貧しい暮らしを、はじめて味わった年齢だった。あのときは、よかった。

金がなくとも、無いなりに、日々を充実させる法を身構えていたし、それを青春と呼んでも、なんにも差し支えがなかった。希望。まあ、そのようなものにも、漠然と期待しておりました。客は付かなかったが、それでも、音楽を真底から楽しんでいた。当時のバンドメンバーのK君は、ドラマーであった。

「才能というのは、いったい、なんだろうね。」

ということを、おたがいに話し合ったこともあった。とにかく、その当時の私は、この日本中の音楽に拘らず、さまざまな外国の、若手の作品を貪っていた時期でもあった。

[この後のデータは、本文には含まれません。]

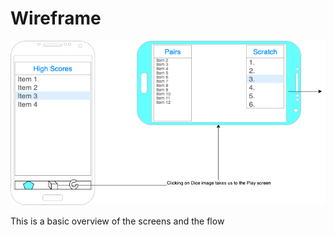 # Wireframe

[![wireframe](img/wireframe.png)](pdf/wireframe.pdf)

This is a basic overview of the screens and the flow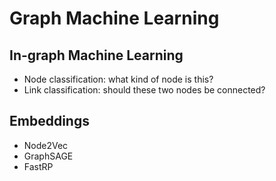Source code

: # Graph Machine Learning
## In-graph Machine Learning
- Node classification: what kind of node is this?
- Link classification: should these two nodes be connected?

## Embeddings
- Node2Vec
- GraphSAGE
- FastRP
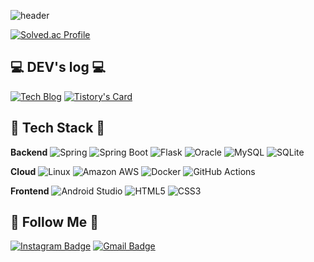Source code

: ![header](https://capsule-render.vercel.app/api?type=waving&color=66b3ff&height=300&section=header&text=Welcome%20to%20Tioon's%20GitHub%20👋&fontSize=30&animation=twinkling)

[![Solved.ac Profile](http://mazassumnida.wtf/api/v2/generate_badge?boj=tioon74)](https://solved.ac/tioon74/)



## 💻 DEV's log 💻
[![Tech Blog](https://img.shields.io/badge/Tioon's%20Devlog-FF5722?style=for-the-badge&logo=tistory&logoColor=white)](https://tioon.tistory.com/)
[![Tistory's Card](https://github-readme-tistory-card.vercel.app/api?name=tioon&theme=default)](https://tioon.tistory.com/)




## 🔨 Tech Stack 🔨
**Backend**
![Spring](https://img.shields.io/badge/Spring-6DB33F?style=for-the-badge&logo=spring&logoColor=white) ![Spring Boot](https://img.shields.io/badge/Spring%20Boot-6DB33F?style=for-the-badge&logo=spring-boot&logoColor=white)  ![Flask](https://img.shields.io/badge/Flask-000000?style=for-the-badge&logo=flask&logoColor=white) ![Oracle](https://img.shields.io/badge/oracle-F80000?style=for-the-badge&logo=oracle&logoColor=white) ![MySQL](https://img.shields.io/badge/mysql-4479A1?style=for-the-badge&logo=mysql&logoColor=white) ![SQLite](https://img.shields.io/badge/SQLite-07405E?style=for-the-badge&logo=sqlite&logoColor=white)

**Cloud**
![Linux](https://img.shields.io/badge/linux-FCC624?style=for-the-badge&logo=linux&logoColor=black)  ![Amazon AWS](https://img.shields.io/badge/Amazon%20AWS-232F3E?style=for-the-badge&logo=amazon%20aws&logoColor=white) ![Docker](https://img.shields.io/badge/Docker-2496ED?style=for-the-badge&logo=docker&logoColor=white) ![GitHub Actions](https://img.shields.io/badge/GitHub%20Actions-2671E5?style=for-the-badge&logo=github-actions&logoColor=white)

**Frontend**
 ![Android Studio](https://img.shields.io/badge/Andoid%20Studio-3DDC84?style=flat-square&logo=android%20studio&logoColor=white) ![HTML5](https://img.shields.io/badge/html5-E34F26?style=flat-square&logo=html5&logoColor=white) ![CSS3](https://img.shields.io/badge/css-1572B6?style=flat-square&logo=css3&logoColor=white)




## 🌈 Follow Me 🌈

[![Instagram Badge](https://img.shields.io/badge/Instagram-E4405F?style=for-the-badge&logo=instagram&logoColor=white&link=https://instagram.com/ye._.chan9)](https://instagram.com/ye._.chan9) [![Gmail Badge](https://img.shields.io/badge/Gmail-D14836?style=for-the-badge&logo=gmail&logoColor=white&link=mailto:tioon74@gmail.com)](mailto:tioon74@gmail.com)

我武、者羅、だった。必死の思いであった。K君とは、ネットで、知り合った。あんまり、自分の意見を、言わぬひとだった。

正直に申し上げると、私は、彼を好きでなかった。第一に、K君は、文字を小さく書く癖があって、それが、気に入らなかった。音楽スタジオで、受付の手続きのために、帳簿に、K君が名前を記入したときのことであった。私がちらとK君の筆跡を見ると、気の弱い性格が、そっくり、そのまま文字に表れていたからだ。私は、初めてK君と顔を合わせたときから、その気弱な性格を見破っていた。それと同時に、バンドには、T君というギタリストもいて、私の友人で、演奏は、上手だった。彼だけは唯一、高等学校からの同級生で馴染みがあり、そうして、新聞屋で働きながら奨学金をもらって、専門学校に通う身の上であった。T君は、バンドの練習のたびに、それまでに習った専門の知識を、得意げに私たちに教えたのは爽快で、まったく嫌味がなかった。必死だった私は、彼の得意げな解説を、笑って聞きながら、忘れまいと覚え留めた。

三年後、バンドは解散した。原因は喧嘩だった。

私とT君は、たびたびバンドの練習中に言い合いをすることが、多くなっていた。おたがいに、音楽的な知識の有り、無しの良さを許し合ってはいたが、内心で撥ねのけていた。専門学校に通う生徒と、私のバンドとしての力量を比較して、いやになったのだろうと思った。ちょうどその頃、客が付かないバンド活動に対して、メンバーは一様に辟易してきて、つい、私とT君のれいの言い合いのはずみで、「ちょうどいいや、三年間の活動も、ついに陽の目を見ない。ここらで、お互いに好きにやっていこう」ということで、解散したのだ。懸命だと思った。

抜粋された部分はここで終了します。